Surprise! Coincée depuis des lustres dans la case tardive du vendredi sur ladeux, Elodie de Sélys est désormais mise en vitrine le lundi sur la une, à un horaire abordable. Une belle récompense pour Ce jour-là, qu'elle anime depuis la rentrée.
Pour vous et votre équipe, c'est une consécration, non?

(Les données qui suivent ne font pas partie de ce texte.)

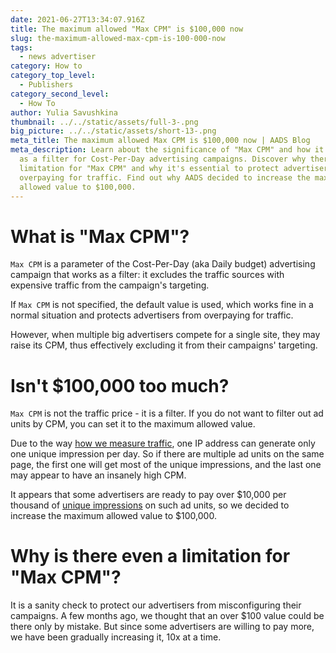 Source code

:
 ```yaml
---
date: 2021-06-27T13:34:07.916Z
title: The maximum allowed "Max CPM" is $100,000 now
slug: the-maximum-allowed-max-cpm-is-100-000-now
tags:
  - news advertiser
category: How to
category_top_level:
  - Publishers
category_second_level:
  - How To
author: Yulia Savushkina
thumbnail: ../../static/assets/full-3-.png
big_picture: ../../static/assets/short-13-.png
meta_title: The maximum allowed Max CPM is $100,000 now | AADS Blog
meta_description: Learn about the significance of "Max CPM" and how it functions
  as a filter for Cost-Per-Day advertising campaigns. Discover why there is a
  limitation for "Max CPM" and why it's essential to protect advertisers from
  overpaying for traffic. Find out why AADS decided to increase the maximum
  allowed value to $100,000.
---
```

# What is "Max CPM"?

`Max CPM` is a parameter of the Cost-Per-Day (aka Daily budget) advertising campaign that works as a filter: it excludes the traffic sources with expensive traffic from the campaign's targeting.

If `Max CPM` is not specified, the default value is used, which works fine in a normal situation and protects advertisers from overpaying for traffic.

However, when multiple big advertisers compete for a single site, they may raise its CPM, thus effectively excluding it from their campaigns' targeting.

# Isn't $100,000 too much?

`Max CPM` is not the traffic price - it is a filter. If you do not want to filter out ad units by CPM, you can set it to the maximum allowed value.

Due to the way [how we measure traffic](https://aads.com/blog/2018-10-04-counting-unique-impressions/), one IP address can generate only one unique impression per day. So if there are multiple ad units on the same page, the first one will get most of the unique impressions, and the last one may appear to have an insanely high CPM.

It appears that some advertisers are ready to pay over $10,000 per thousand of [unique impressions](https://aads.com/blog/counting-unique-impressions/) on such ad units, so we decided to increase the maximum allowed value to $100,000.

# Why is there even a limitation for "Max CPM"?

It is a sanity check to protect our advertisers from misconfiguring their campaigns. A few months ago, we thought that an over $100 value could be there only by mistake. But since some advertisers are willing to pay more, we have been gradually increasing it, 10x at a time.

Nous sommes contents, bien sûr! Mais ce qui est important, c'est d'être diffusé plus tôt, dès la fin du film du lundi. On va donc maintenant veiller à ce que les sujets intéressent un panel plus large, tout en gardant notre optique, qui est de ne pas rentrer dans le sensationnel. On ne cherche pas le prime time non plus!
Cette nouvelle ère débute par l'enlèvement de Paul Vanden Boeynants. Vous vous en souvenez?
J'en gardais un souvenir hélas comique, pour la chanson qui avait suivi et la description rocambolesque qui en avait été faite par la victime à l'époque. Mais, avec le recul, ça reste quand même un sujet grave, avec un homme qui a été kidnappé pendant un mois, à une époque où des assassinats politiques survenaient chez nous.
On peut donc dire que le lifting de l'émission aura été bénéfique!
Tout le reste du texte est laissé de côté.